Agencies Say Small Banks'Securitizing Getting Risky

WASHINGTON - Asset securitization problems like those found at First National Bank of Keystone (W.Va.) are showing up at other community banks and must be fixed, federal regulators warned Monday.

According to new interagency guidelines, a small but growing number of community banks and thrifts are getting into the business of securitizing and selling loans and other assets, only to find they are in over their heads. Fewer than 200 institutions nationwide are regularly selling and securitizing assets, regulators said.

Deprived of core deposits and eager to improve their performance ratios, these smaller institutions are entering waters previously plied by only the biggest, most sophisticated banks. What they encounter are bewildering accounting rules that require sophisticated models of default, prepayment, and discount rates on the underlying loans.

When those assets are subprime, the challenges - and the risks - are magnified. Small banks need to be cautious, regulators said.

"The accounting rule is complicated," said Kathryn Dick, director of market risk at the Office of the Comptroller of the Currency. "It's difficult for anyone, probably most difficult for a community banker."

Of most concern to regulators are "residuals" or "retained interests," which regulators describe as the interest an institution keeps after securitizing and selling assets. Accounting rules that took effect in 1997 require the seller to count residuals as assets, and thus as capital. But in some cases, regulators claim, community banks are placing too high a value on them. For residuals based on subprime loans, there may be no market whatsoever.

"The best evidence of fair value is a quoted market price," according to the guidelines. "If a best estimate of fair value is not practicable, the asset is to be recorded at zero in financial and regulatory reports."

If forced by examiners to lower their residuals' value, some community banks active in securitization could suddenly have a capital problem.
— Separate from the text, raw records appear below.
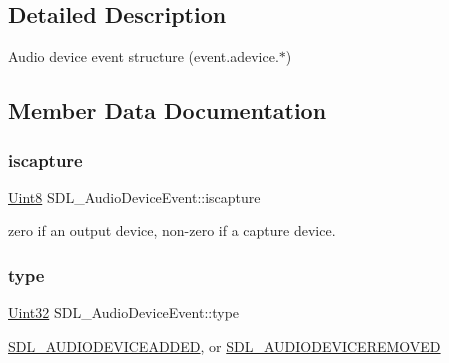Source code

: \subsection{Detailed Description}
Audio device event structure (event.\+adevice.$\ast$) 

\subsection{Member Data Documentation}
\mbox{\label{struct_s_d_l___audio_device_event_a1482dcd50b47046ef8e9bfa7cc7457d9}} 
\subsubsection{\texorpdfstring{iscapture}{iscapture}}
{\footnotesize\ttfamily \hyperlink{_s_d_l__stdinc_8h_a2944638813a090aa23e62f4da842c3e2}{Uint8} S\+D\+L\+\_\+\+Audio\+Device\+Event\+::iscapture}

zero if an output device, non-\/zero if a capture device. \mbox{\label{struct_s_d_l___audio_device_event_ae68c3bd49b49608711a17395c7cbfe58}} 
\subsubsection{\texorpdfstring{type}{type}}
{\footnotesize\ttfamily \hyperlink{_s_d_l__stdinc_8h_add440eff171ea5f55cb00c4a9ab8672d}{Uint32} S\+D\+L\+\_\+\+Audio\+Device\+Event\+::type}

\hyperlink{_s_d_l__events_8h_a3b589e89be6b35c02e0dd34a55f3fccaadb3154654baf003910e75d74b507a82b}{S\+D\+L\+\_\+\+A\+U\+D\+I\+O\+D\+E\+V\+I\+C\+E\+A\+D\+D\+ED}, or \hyperlink{_s_d_l__events_8h_a3b589e89be6b35c02e0dd34a55f3fccaad56f8934fe24ee4c0cd9329e3c57c0c2}{S\+D\+L\+\_\+\+A\+U\+D\+I\+O\+D\+E\+V\+I\+C\+E\+R\+E\+M\+O\+V\+ED} \mbox{\label{struct_s_d_l___audio_device_event_ac91d70fd4e1dd596185fed061388896c}} 
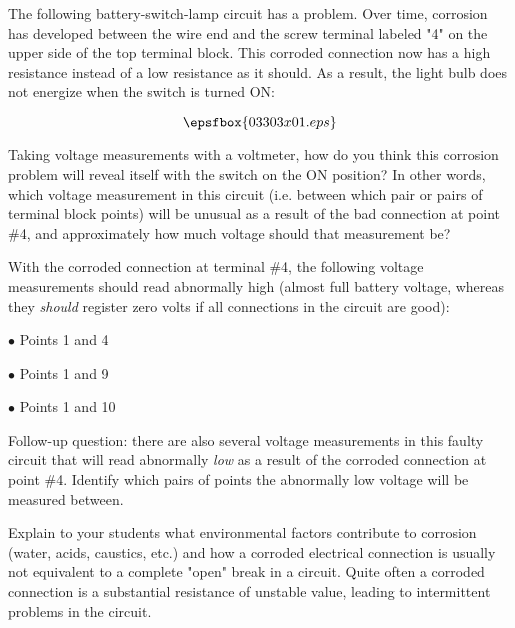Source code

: 

The following battery-switch-lamp circuit has a problem.  Over time, corrosion has developed between the wire end and the screw terminal labeled "4" on the upper side of the top terminal block.  This corroded connection now has a high resistance instead of a low resistance as it should.  As a result, the light bulb does not energize when the switch is turned ON:

$$\epsfbox{03303x01.eps}$$

Taking voltage measurements with a voltmeter, how do you think this corrosion problem will reveal itself with the switch on the ON position?  In other words, which voltage measurement in this circuit (i.e. between which pair or pairs of terminal block points) will be unusual as a result of the bad connection at point \#4, and approximately how much voltage should that measurement be?







With the corroded connection at terminal \#4, the following voltage measurements should read abnormally high (almost full battery voltage, whereas they {\it should} register zero volts if all connections in the circuit are good):

\medskip
\goodbreak
\item{$\bullet$} Points 1 and 4
\item{$\bullet$} Points 1 and 9
\item{$\bullet$} Points 1 and 10
\medskip

\vskip 10pt

Follow-up question: there are also several voltage measurements in this faulty circuit that will read abnormally {\it low} as a result of the corroded connection at point \#4.  Identify which pairs of points the abnormally low voltage will be measured between.







Explain to your students what environmental factors contribute to corrosion (water, acids, caustics, etc.) and how a corroded electrical connection is usually not equivalent to a complete "open" break in a circuit.  Quite often a corroded connection is a substantial resistance of unstable value, leading to intermittent problems in the circuit.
Recently, for example, the OCC deemed Goleta (Calif.) National Bank "significantly undercapitalized" and ordered the institution to raise additional capital to offset its residuals.

The "poster children" for these problems, said Mark S. Schmidt, associate director of bank supervision policy at the Federal Deposit Insurance Corp., are First National Bank of Keystone, which failed Sept. 1, and Pacific Thrift and Loan, a Woodside, Calif.-based institution that closed Nov. 19.

First National claimed residuals of $435 million, and Pacific Thrift about $50 million. But FDIC liquidation experts say they may not be able to sell any of those assets.

Small banks that securitize and sell loans are at a disadvantage for several reasons, regulators said. They are less likely than large banks to consult risk management experts. They often have a less diverse body of assets and therefore are more likely to have a concentration of residuals. And they are often guided by a nearly all-powerful leader.

"Often in a small bank, what you find is that there's one or two people that dominate the structure and the setting of the strategy," Ms. Dick said. "There may not be anyone else in the bank prepared to challenge their modeling assumptions."

The guidelines released Monday urge bank managers and directors to conservatively value their residuals, periodically review the soundness of their models, and have a good liquidity plan in place in case of market disruptions.

The guidelines also urge banks to limit their residuals to a reasonable but unspecified percentage of Tier 1 capital. According to the FDIC, 11 banks and thrifts nationwide have residuals that total at least 25% of their equity capital. Two of the four institutions whose residuals equaled 100% or more of their equity capital at midyear later failed: First National, and Pacific Thrift.

The interagency guidelines may be a precursor to new rules. The four bank and thrift agencies are reviewing a proposed rule that would limit - or eliminate - the amount of subprime-based residuals that a bank could count toward risk-based capital.